→ **Exercise directions**: In the material below, which lines hold the word "directories"? Pick each one out.
*** Recorded information
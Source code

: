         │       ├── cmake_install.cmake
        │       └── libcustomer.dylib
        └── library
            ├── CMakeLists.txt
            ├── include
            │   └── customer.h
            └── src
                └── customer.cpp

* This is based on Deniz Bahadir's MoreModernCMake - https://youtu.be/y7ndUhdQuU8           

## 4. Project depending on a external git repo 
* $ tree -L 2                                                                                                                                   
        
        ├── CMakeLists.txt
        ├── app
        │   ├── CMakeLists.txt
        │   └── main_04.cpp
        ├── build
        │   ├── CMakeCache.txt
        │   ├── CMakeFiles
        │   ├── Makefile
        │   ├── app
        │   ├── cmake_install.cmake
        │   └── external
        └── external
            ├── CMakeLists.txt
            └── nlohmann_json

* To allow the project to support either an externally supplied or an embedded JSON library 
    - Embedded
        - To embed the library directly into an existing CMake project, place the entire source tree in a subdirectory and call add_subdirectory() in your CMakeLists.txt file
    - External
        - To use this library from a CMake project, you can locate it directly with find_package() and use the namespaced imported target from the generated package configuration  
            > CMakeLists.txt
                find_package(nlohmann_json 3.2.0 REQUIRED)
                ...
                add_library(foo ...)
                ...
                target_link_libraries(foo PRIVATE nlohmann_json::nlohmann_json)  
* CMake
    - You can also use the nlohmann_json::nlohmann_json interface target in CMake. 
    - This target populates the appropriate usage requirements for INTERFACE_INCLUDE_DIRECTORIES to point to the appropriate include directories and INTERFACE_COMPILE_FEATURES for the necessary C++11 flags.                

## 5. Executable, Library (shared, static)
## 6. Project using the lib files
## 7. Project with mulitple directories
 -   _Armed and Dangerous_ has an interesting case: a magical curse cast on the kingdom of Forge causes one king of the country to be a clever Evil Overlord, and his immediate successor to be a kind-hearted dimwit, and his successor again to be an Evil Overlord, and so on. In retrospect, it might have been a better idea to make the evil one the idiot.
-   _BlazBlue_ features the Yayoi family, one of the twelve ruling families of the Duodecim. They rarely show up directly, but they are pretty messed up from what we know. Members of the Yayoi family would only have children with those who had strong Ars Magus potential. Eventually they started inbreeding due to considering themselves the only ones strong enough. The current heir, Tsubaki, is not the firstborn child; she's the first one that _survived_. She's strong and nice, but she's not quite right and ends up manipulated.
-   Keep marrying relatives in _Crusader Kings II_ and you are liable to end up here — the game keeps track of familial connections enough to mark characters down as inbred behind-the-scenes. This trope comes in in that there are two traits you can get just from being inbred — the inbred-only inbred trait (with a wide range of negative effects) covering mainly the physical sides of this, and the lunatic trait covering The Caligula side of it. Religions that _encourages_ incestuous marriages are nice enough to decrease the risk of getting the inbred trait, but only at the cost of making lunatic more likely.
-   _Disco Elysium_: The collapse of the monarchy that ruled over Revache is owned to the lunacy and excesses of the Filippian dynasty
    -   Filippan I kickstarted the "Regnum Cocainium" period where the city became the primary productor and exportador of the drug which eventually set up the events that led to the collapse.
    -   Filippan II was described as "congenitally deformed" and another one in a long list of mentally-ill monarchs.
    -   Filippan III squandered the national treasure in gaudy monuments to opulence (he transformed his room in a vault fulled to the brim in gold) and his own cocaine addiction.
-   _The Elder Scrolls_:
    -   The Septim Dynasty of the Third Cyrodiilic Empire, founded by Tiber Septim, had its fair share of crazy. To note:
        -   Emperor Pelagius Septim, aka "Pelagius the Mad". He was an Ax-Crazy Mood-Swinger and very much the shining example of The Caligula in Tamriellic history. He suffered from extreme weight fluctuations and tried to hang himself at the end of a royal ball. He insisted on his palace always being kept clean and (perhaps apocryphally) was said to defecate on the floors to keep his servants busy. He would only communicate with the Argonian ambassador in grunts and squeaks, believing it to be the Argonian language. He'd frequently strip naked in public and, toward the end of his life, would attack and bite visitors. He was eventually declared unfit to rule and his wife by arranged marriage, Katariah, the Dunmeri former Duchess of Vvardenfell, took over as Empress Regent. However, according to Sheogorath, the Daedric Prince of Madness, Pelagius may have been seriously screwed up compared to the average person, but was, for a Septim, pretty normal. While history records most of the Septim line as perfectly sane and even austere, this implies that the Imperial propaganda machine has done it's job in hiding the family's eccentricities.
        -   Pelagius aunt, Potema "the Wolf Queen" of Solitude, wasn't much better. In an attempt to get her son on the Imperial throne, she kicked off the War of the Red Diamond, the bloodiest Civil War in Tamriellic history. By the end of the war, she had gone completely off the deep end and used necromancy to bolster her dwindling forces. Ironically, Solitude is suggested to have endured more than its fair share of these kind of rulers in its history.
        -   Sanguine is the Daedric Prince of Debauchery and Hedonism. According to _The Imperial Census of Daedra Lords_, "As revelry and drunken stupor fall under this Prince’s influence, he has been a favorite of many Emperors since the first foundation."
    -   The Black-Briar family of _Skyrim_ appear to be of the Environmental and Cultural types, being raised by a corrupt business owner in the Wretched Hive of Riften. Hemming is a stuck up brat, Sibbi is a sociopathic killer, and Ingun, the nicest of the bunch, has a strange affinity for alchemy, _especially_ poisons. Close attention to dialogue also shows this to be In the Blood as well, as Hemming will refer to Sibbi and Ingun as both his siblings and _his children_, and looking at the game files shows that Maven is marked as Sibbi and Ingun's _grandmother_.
******
→ **Written solution**:
    - This target populates the appropriate usage requirements for INTERFACE_INCLUDE_DIRECTORIES to point to the appropriate include directories and INTERFACE_COMPILE_FEATURES for the necessary C++11 flags.                
## 7. Project with mulitple directories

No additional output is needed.